China has stepped up its outreach to Japan and others as it has locked horns over trade with the United States.
Japan, worried about China’s growing naval power, is keen for smooth economic ties with its biggest trading partner. It must manage that rapprochement without upsetting its key security ally, the United States, with which it has trade problems of its own.
Prime Minister Shinzo Abe, who returned to power in 2012 when Sino-Japanese ties were in tatters due to a feud over East China Sea islands, has met Chinese President Xi Jinping many times since their first chilly conversation in 2014 on the sidelines of a regional summit in Beijing.
But his meeting with Xi on Friday will be the first full-scale Sino-Japanese summit since 2011.
Abe will meet Premier Li Keqiang on Thursday and attend a reception to mark the 40th anniversary of a peace and friendship treaty.
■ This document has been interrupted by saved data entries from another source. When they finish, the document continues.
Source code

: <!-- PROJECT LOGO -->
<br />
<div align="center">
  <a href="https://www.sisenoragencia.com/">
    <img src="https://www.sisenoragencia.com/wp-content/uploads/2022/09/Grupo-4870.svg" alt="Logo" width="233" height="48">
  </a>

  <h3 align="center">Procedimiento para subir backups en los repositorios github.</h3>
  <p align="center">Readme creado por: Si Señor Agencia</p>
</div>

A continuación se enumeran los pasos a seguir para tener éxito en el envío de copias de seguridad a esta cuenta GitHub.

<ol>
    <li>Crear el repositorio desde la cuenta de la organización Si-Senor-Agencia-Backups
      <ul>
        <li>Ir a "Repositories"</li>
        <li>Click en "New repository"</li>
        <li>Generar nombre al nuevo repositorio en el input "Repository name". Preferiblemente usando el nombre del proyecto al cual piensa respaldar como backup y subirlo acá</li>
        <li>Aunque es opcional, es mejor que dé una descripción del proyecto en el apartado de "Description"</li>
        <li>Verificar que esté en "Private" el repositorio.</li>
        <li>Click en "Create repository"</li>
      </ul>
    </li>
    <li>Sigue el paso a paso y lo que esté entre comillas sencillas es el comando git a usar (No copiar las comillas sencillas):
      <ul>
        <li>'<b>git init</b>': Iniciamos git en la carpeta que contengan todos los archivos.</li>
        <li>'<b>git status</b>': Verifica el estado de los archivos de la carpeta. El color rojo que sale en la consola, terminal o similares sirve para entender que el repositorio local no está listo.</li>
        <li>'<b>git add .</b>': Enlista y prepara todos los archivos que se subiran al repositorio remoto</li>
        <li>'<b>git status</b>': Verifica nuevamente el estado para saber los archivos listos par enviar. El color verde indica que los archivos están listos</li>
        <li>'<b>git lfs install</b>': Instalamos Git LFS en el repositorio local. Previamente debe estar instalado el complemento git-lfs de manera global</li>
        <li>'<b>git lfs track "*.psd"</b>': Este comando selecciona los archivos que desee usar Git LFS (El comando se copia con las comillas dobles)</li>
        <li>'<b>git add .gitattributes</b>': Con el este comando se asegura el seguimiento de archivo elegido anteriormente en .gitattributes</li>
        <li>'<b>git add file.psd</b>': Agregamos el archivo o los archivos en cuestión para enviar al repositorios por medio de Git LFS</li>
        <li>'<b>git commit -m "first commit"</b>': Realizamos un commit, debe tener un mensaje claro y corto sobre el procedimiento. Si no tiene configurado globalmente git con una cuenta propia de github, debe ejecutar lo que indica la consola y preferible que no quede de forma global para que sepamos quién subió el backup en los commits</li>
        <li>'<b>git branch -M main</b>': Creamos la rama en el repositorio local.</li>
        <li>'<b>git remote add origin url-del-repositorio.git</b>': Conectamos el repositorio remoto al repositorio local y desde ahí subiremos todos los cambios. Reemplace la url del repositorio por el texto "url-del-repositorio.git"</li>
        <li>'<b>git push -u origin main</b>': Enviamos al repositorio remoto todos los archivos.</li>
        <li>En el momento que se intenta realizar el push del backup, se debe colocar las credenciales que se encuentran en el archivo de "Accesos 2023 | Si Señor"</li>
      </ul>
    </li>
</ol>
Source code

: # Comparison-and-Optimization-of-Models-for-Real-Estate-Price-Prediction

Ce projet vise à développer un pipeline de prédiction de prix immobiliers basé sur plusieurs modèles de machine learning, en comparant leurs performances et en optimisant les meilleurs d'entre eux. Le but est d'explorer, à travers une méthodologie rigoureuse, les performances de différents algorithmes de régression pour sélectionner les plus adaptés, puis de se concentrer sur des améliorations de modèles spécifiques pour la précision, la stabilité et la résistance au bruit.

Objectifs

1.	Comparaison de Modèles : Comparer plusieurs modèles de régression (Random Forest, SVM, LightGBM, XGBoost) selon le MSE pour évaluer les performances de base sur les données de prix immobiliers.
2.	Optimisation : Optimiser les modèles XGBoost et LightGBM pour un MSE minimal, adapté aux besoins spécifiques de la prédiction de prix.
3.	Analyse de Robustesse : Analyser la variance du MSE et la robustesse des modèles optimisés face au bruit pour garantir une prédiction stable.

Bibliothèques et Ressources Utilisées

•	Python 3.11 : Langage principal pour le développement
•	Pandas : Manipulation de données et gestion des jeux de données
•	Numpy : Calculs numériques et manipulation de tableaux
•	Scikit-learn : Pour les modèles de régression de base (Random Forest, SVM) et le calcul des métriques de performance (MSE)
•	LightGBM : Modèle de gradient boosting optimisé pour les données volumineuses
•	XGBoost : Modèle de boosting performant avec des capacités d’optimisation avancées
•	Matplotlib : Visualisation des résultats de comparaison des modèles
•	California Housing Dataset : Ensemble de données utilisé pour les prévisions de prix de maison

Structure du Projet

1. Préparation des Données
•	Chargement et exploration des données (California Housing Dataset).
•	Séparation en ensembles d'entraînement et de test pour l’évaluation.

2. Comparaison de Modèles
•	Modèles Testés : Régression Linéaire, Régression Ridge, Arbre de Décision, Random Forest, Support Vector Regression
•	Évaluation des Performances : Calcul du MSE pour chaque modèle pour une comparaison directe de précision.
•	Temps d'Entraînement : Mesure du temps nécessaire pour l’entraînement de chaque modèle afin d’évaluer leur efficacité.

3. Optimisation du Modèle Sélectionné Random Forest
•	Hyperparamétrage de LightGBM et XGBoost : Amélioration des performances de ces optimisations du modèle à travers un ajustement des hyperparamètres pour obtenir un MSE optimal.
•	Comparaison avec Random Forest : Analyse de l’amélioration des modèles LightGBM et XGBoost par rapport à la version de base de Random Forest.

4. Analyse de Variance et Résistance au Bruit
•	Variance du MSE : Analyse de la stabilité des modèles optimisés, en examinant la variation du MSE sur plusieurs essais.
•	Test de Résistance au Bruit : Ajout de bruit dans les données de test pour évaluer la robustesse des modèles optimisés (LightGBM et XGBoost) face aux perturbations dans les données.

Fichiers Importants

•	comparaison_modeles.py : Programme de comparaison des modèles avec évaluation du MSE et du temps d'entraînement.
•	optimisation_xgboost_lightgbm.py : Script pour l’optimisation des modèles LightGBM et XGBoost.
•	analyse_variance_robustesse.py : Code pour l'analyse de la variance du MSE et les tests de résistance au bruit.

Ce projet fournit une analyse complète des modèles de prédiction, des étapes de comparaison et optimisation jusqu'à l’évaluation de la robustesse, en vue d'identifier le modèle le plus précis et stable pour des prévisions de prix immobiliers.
Both sides hope more visits will follow.
“If Xi promises to come to Japan next year, that would be very big,” said Kiyoyuki Seguchi, research director at the Canon Institute for Global Studies in Tokyo.
“If that is realised, the improvement in Japan-China relations will accelerate.”
A slew of agreements are expected, from a currency swap arrangement and a new dialogue on innovation and intellectual property protection to better communication between their militaries.
Japan also hopes for progress towards implementing a 2008 agreement on jointly developing gasfields in disputed waters, and wants China to ease import limits on produce from areas affected by the 2011 Fukushima nuclear disaster.
A business forum on private sector cooperation in third countries is expected to yield some 50 non-binding agreements, including one on a project in Thailand, a Japanese government source said.
China may be hoping that Abe makes a positive statement about its Belt and Road initiative, a vehicle to fund and build transport and trade links in more than 60 countries.